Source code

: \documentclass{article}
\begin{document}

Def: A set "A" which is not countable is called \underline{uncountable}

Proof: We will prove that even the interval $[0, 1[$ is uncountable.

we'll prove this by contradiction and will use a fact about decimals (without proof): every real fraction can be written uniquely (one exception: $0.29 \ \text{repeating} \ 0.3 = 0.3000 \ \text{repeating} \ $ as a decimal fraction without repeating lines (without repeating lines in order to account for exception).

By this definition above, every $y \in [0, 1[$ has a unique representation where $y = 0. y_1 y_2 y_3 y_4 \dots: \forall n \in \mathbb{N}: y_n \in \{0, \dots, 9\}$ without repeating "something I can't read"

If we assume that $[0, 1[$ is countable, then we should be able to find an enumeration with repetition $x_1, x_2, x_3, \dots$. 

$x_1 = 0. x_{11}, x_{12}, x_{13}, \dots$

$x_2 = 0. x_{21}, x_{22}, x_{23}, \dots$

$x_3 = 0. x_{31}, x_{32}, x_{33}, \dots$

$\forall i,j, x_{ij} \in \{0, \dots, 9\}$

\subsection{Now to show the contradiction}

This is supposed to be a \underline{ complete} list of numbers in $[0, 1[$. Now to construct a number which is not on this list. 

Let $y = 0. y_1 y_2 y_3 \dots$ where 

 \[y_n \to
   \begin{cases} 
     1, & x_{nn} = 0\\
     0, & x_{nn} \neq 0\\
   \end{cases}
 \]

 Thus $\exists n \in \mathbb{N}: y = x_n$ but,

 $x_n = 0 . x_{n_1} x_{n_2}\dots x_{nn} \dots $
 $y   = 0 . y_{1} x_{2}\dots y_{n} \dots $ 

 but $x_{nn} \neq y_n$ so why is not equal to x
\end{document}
☆ ☆ ☆ ☆
→ WHAT IS EXPECTED
Once you have counted every line in the listing that holds the string "dots", give that number and nothing else.

→ RESPONSE BOX
9